First, one of my very best friends, David Shiften, is one of the four Jewish cops in the city of Pittsburgh (out of a police force of 900). David’s station is in Squirrel Hill. In fact, his precinct house is located only 4 blocks from the Tree of Life. David is known by all in Squirrel Hill as the Jewish cop in Pittsburgh, and he was on the scene yesterday (and, thankfully, is still alive). Second, I had a college classmate at Columbia, named Jonathan Berkun, who is now a rabbi in Florida -- and Jonathan not only grew up in Pittsburgh, but his father, Alvin Berkun, was the former rabbi of the Tree of Life Synagogue. Yesterday, the father happened not go to services because Jonathan’s mother wasn’t feeling well and asked Alvin to stay home -- and Alvin is now a retired rabbi, so he skipped a Saturday. It very likely may have saved his life. Finally, HIAS was the organization that brought me, and my mother and grandmother (and countless other Jewish refugees) to the United States in 1979. So all of this hits very close to home.

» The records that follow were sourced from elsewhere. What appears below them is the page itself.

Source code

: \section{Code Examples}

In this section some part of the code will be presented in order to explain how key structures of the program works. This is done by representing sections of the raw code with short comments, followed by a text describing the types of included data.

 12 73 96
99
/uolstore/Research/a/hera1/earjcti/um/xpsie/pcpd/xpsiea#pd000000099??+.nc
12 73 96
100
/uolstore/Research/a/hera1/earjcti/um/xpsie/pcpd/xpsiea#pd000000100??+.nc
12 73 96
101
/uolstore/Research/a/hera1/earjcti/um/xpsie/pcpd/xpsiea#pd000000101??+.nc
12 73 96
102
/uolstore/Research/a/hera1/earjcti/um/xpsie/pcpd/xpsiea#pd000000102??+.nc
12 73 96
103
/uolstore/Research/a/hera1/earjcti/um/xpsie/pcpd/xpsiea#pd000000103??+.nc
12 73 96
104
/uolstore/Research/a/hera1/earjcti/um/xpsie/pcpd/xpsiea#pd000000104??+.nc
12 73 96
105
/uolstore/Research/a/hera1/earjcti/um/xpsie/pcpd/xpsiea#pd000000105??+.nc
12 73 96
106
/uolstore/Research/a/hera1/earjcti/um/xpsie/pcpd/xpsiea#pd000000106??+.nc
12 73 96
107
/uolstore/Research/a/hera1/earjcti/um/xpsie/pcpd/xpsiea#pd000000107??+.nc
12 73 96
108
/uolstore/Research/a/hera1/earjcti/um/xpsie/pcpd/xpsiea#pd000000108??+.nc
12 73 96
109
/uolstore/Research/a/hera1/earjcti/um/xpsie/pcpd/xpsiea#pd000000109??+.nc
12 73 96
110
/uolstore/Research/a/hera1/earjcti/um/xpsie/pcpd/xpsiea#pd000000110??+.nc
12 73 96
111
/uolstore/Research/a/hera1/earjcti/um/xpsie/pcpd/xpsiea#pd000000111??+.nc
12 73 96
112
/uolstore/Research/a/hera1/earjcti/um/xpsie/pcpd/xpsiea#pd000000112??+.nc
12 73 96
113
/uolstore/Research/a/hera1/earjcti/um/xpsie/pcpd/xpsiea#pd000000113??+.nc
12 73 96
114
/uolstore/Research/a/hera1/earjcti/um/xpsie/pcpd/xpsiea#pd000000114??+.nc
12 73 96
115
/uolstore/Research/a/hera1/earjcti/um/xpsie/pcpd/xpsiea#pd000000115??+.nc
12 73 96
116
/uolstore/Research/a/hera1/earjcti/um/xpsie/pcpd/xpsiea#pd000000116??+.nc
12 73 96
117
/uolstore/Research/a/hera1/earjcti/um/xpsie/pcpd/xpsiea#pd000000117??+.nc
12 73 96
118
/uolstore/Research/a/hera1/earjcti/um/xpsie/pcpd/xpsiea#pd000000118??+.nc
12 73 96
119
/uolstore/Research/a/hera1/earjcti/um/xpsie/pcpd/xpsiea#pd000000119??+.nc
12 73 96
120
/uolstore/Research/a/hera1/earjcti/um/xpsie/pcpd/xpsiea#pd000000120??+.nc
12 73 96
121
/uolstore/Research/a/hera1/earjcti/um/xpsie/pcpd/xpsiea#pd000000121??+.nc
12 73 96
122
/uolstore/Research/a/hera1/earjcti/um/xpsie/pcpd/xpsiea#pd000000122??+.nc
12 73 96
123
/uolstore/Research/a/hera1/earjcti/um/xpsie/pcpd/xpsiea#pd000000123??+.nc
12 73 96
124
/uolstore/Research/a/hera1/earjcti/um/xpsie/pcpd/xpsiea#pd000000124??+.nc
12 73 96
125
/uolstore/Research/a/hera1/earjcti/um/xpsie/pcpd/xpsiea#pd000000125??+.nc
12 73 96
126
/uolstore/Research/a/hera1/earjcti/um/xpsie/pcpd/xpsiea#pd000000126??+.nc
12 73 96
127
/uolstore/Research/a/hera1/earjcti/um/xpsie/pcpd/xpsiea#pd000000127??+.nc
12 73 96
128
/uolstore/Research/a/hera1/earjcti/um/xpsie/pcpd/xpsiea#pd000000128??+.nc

Jewish philosopher Emil Fackenheim wrote many books but he is best known for a single phrase, a new commandment. Fackenheim taught that, in addition to the 613 commandments of Torah, Jews should observe a 614th -- not to grant Hitler a posthumous victory. While Fackenheim’s remarks were directed toward the generation after the Holocaust, his wisdom is relevant for us today.  He wrote.
“We are commanded, first, to survive as Jews, lest the Jewish people perish. We are commanded, second, to remember in our very guts and bones the martyrs of the holocaust, lest their memory perish. We are forbidden, thirdly, to deny or despair of God, however much we may have to contend with him or with belief in him, lest Judaism perish. We are forbidden, finally, to despair of the world as the place which is to become the kingdom of God, lest we help make it a meaningless place in which God is dead or irrelevant and everything is permitted.”

And so we honor the memory of the victims of this past Shabbat’s attack by embracing our Judaism and living an active Jewish life.  And I would like for all of us to lovingly recall: 

Joyce Feinberg, 75
Richard Gottfried, 65
Rose Mallinger, 97
Jerry Rabinowitz, 66
Cecil Rosenthal, 59
David Rosenthal, 54
Bernice Simon, 84
Sylvan Simon, 86
Daniel Stein, 71
Melvin Wax, 88
Irving Younger, 69

This evening, in a darkened world, we stand together. Committed to love each other more. To bring more light into the world. To tend that ancient tree of life together so that it grows, more, everywhere, tended by us all, together.

I will close with the words we use every time we return the torah - words from Proverbs and Lamentations, words that form the inspiration for the name of the temple with which we are mourning tonight: It is a tree of life to those who hold fast to it (wisdom/Torah); all of its supporters are happy. All its ways are ways of pleasantness and all its paths are peace. Return us to you, God, and we shall truly return. We shall return to our better and our best selves. 
Close singing w/ eitz chayim hi - lamachazikim bah.